Given the material below, repeat exactly the lines from the one containing "und für alle" through the final line, and nothing else.
─── Data under study ───
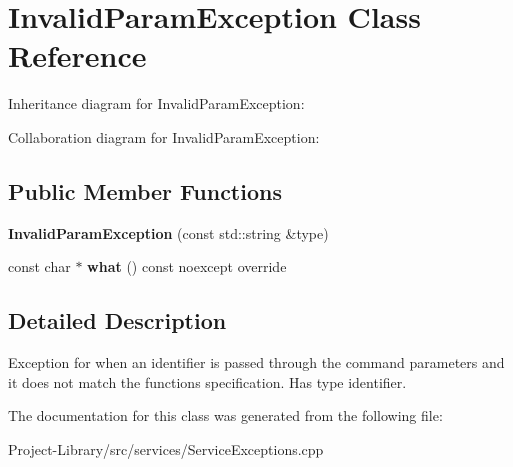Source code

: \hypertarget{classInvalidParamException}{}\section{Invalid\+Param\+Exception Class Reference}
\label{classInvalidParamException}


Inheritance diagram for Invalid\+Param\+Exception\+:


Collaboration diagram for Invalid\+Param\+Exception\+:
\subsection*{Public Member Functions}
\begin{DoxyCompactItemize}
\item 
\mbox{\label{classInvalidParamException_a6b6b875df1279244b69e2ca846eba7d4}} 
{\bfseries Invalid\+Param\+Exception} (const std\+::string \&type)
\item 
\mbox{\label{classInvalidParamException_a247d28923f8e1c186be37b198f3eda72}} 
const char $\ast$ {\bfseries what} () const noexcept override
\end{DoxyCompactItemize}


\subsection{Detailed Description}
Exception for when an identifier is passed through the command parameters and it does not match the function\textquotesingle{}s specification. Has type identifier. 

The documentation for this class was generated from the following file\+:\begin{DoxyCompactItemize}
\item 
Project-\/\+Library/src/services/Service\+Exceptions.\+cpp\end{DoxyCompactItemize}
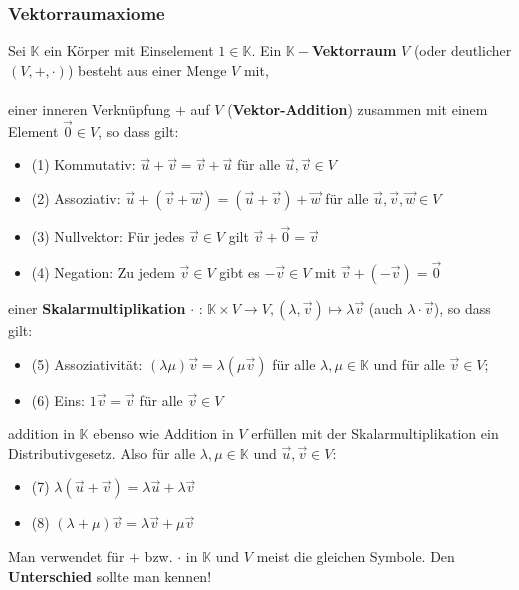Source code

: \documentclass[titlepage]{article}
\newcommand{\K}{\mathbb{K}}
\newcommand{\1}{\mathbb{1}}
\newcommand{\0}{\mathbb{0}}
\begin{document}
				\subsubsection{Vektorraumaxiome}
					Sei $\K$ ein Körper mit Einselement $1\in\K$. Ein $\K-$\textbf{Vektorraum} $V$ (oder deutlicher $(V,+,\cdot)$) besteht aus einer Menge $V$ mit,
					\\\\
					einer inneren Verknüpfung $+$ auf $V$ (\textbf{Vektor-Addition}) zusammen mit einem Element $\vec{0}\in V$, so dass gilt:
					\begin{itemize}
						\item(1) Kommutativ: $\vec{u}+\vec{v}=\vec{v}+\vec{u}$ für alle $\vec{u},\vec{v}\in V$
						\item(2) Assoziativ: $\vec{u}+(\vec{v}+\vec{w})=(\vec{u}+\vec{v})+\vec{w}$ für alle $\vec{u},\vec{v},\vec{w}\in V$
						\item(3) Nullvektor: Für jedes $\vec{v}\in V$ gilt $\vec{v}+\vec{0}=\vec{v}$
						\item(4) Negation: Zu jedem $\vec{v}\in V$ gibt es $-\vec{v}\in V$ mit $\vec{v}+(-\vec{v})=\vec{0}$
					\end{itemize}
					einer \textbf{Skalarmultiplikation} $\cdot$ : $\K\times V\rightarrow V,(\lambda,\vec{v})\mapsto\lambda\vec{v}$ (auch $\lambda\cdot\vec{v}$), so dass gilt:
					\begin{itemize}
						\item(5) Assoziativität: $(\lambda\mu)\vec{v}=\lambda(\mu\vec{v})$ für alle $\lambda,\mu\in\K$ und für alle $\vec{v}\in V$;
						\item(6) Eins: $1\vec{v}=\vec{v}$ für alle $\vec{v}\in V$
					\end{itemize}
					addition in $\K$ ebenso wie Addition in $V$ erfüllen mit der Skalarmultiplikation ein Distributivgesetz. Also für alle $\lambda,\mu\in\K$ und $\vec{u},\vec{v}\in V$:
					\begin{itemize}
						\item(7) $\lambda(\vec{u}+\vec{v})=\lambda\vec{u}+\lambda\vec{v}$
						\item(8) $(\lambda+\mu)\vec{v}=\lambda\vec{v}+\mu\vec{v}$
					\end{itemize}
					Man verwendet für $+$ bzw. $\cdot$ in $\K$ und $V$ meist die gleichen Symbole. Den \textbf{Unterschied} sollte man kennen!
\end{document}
───
▶ Exercise response:
						\item(5) Assoziativität: $(\lambda\mu)\vec{v}=\lambda(\mu\vec{v})$ für alle $\lambda,\mu\in\K$ und für alle $\vec{v}\in V$;
						\item(6) Eins: $1\vec{v}=\vec{v}$ für alle $\vec{v}\in V$
					\end{itemize}
					addition in $\K$ ebenso wie Addition in $V$ erfüllen mit der Skalarmultiplikation ein Distributivgesetz. Also für alle $\lambda,\mu\in\K$ und $\vec{u},\vec{v}\in V$:
					\begin{itemize}
						\item(7) $\lambda(\vec{u}+\vec{v})=\lambda\vec{u}+\lambda\vec{v}$
						\item(8) $(\lambda+\mu)\vec{v}=\lambda\vec{v}+\mu\vec{v}$
					\end{itemize}
					Man verwendet für $+$ bzw. $\cdot$ in $\K$ und $V$ meist die gleichen Symbole. Den \textbf{Unterschied} sollte man kennen!
\end{document}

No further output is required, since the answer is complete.